• TASK DESCRIPTION:
What this exercise needs is every entry restated as written, with no pictures.

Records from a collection
────────────────────

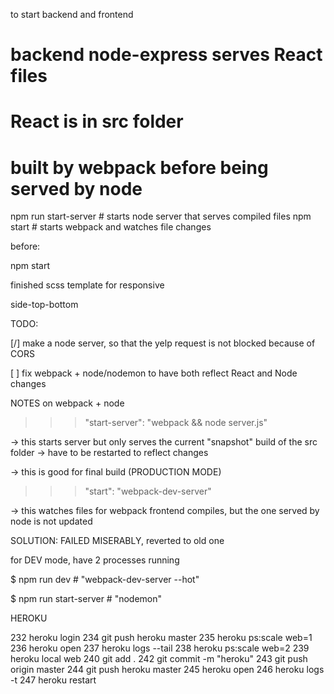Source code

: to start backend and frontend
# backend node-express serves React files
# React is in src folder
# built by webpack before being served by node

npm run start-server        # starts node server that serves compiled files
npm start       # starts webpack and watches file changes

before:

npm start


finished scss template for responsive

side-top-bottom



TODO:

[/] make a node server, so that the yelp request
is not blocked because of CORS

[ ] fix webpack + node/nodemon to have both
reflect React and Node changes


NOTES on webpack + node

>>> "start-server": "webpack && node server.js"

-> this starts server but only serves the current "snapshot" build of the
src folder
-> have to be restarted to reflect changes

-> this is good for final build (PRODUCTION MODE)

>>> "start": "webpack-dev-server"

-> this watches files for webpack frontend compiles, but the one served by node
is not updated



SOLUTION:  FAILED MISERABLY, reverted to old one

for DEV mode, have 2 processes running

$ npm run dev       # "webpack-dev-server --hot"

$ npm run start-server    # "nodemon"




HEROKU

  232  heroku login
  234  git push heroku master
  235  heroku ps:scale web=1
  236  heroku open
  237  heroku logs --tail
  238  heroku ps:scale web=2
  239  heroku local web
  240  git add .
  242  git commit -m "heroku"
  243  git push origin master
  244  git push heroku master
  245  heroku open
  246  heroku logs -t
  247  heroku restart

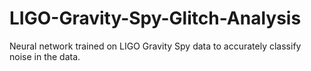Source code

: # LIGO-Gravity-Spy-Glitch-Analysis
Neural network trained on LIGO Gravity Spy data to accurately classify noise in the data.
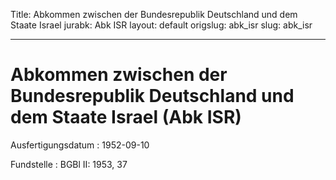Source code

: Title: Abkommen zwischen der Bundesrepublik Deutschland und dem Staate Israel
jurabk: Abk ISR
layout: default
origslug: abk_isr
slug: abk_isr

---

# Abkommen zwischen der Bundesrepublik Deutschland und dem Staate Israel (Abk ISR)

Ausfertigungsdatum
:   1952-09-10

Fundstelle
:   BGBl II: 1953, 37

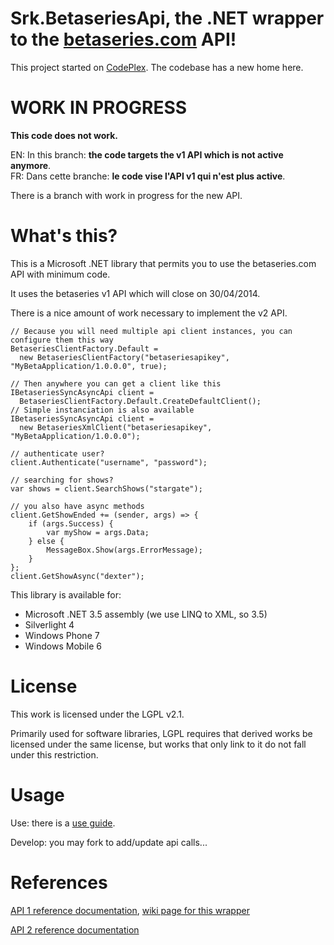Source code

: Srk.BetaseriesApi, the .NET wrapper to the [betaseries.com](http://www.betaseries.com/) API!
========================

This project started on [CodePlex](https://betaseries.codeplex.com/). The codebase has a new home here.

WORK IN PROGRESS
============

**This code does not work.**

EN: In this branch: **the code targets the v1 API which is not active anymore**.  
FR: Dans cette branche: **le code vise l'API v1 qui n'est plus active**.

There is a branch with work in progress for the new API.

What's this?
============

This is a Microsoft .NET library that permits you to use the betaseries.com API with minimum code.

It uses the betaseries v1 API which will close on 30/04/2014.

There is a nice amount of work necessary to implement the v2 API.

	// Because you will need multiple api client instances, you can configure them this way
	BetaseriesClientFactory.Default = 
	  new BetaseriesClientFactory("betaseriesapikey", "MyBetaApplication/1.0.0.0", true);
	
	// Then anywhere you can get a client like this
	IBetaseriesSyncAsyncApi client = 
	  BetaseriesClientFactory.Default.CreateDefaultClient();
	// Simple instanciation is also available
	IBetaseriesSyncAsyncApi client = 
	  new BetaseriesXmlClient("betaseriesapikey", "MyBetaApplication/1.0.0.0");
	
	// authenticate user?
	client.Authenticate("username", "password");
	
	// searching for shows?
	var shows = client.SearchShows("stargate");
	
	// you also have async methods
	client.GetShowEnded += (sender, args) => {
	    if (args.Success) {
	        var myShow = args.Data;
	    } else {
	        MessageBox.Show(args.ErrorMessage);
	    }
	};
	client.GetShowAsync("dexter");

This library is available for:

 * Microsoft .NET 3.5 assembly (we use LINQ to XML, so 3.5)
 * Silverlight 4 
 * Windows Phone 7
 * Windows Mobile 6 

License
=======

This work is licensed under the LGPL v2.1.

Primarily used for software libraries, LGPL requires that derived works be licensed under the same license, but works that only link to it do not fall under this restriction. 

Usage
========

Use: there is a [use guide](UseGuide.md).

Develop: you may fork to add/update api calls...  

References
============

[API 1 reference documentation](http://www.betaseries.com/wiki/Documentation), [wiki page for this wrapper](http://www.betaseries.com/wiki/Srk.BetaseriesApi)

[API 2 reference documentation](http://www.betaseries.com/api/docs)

────────────────────

• REPLY TO THE EXERCISE:
Source code

: to start backend and frontend
# backend node-express serves React files
# React is in src folder
# built by webpack before being served by node

npm run start-server        # starts node server that serves compiled files
npm start       # starts webpack and watches file changes

before:

npm start


finished scss template for responsive

side-top-bottom



TODO:

[/] make a node server, so that the yelp request
is not blocked because of CORS

[ ] fix webpack + node/nodemon to have both
reflect React and Node changes


NOTES on webpack + node

>>> "start-server": "webpack && node server.js"

-> this starts server but only serves the current "snapshot" build of the
src folder
-> have to be restarted to reflect changes

-> this is good for final build (PRODUCTION MODE)

>>> "start": "webpack-dev-server"

-> this watches files for webpack frontend compiles, but the one served by node
is not updated



SOLUTION:  FAILED MISERABLY, reverted to old one

for DEV mode, have 2 processes running

$ npm run dev       # "webpack-dev-server --hot"

$ npm run start-server    # "nodemon"




HEROKU

  232  heroku login
  234  git push heroku master
  235  heroku ps:scale web=1
  236  heroku open
  237  heroku logs --tail
  238  heroku ps:scale web=2
  239  heroku local web
  240  git add .
  242  git commit -m "heroku"
  243  git push origin master
  244  git push heroku master
  245  heroku open
  246  heroku logs -t
  247  heroku restart

Source code

: # LIGO-Gravity-Spy-Glitch-Analysis
Neural network trained on LIGO Gravity Spy data to accurately classify noise in the data.
Source code

: Title: Abkommen zwischen der Bundesrepublik Deutschland und dem Staate Israel
jurabk: Abk ISR
layout: default
origslug: abk_isr
slug: abk_isr

---

# Abkommen zwischen der Bundesrepublik Deutschland und dem Staate Israel (Abk ISR)

Ausfertigungsdatum
:   1952-09-10

Fundstelle
:   BGBl II: 1953, 37

Source code

: Srk.BetaseriesApi, the .NET wrapper to the [betaseries.com](http://www.betaseries.com/) API!
========================

This project started on [CodePlex](https://betaseries.codeplex.com/). The codebase has a new home here.

WORK IN PROGRESS
============

**This code does not work.**

EN: In this branch: **the code targets the v1 API which is not active anymore**.  
FR: Dans cette branche: **le code vise l'API v1 qui n'est plus active**.

There is a branch with work in progress for the new API.

What's this?
============

This is a Microsoft .NET library that permits you to use the betaseries.com API with minimum code.

It uses the betaseries v1 API which will close on 30/04/2014.

There is a nice amount of work necessary to implement the v2 API.

	// Because you will need multiple api client instances, you can configure them this way
	BetaseriesClientFactory.Default = 
	  new BetaseriesClientFactory("betaseriesapikey", "MyBetaApplication/1.0.0.0", true);
	
	// Then anywhere you can get a client like this
	IBetaseriesSyncAsyncApi client = 
	  BetaseriesClientFactory.Default.CreateDefaultClient();
	// Simple instanciation is also available
	IBetaseriesSyncAsyncApi client = 
	  new BetaseriesXmlClient("betaseriesapikey", "MyBetaApplication/1.0.0.0");
	
	// authenticate user?
	client.Authenticate("username", "password");
	
	// searching for shows?
	var shows = client.SearchShows("stargate");
	
	// you also have async methods
	client.GetShowEnded += (sender, args) => {
	    if (args.Success) {
	        var myShow = args.Data;
	    } else {
	        MessageBox.Show(args.ErrorMessage);
	    }
	};
	client.GetShowAsync("dexter");

This library is available for:

 * Microsoft .NET 3.5 assembly (we use LINQ to XML, so 3.5)
 * Silverlight 4 
 * Windows Phone 7
 * Windows Mobile 6 

License
=======

This work is licensed under the LGPL v2.1.

Primarily used for software libraries, LGPL requires that derived works be licensed under the same license, but works that only link to it do not fall under this restriction. 

Usage
========

Use: there is a [use guide](UseGuide.md).

Develop: you may fork to add/update api calls...  

References
============

[API 1 reference documentation](http://www.betaseries.com/wiki/Documentation), [wiki page for this wrapper](http://www.betaseries.com/wiki/Srk.BetaseriesApi)

[API 2 reference documentation](http://www.betaseries.com/api/docs)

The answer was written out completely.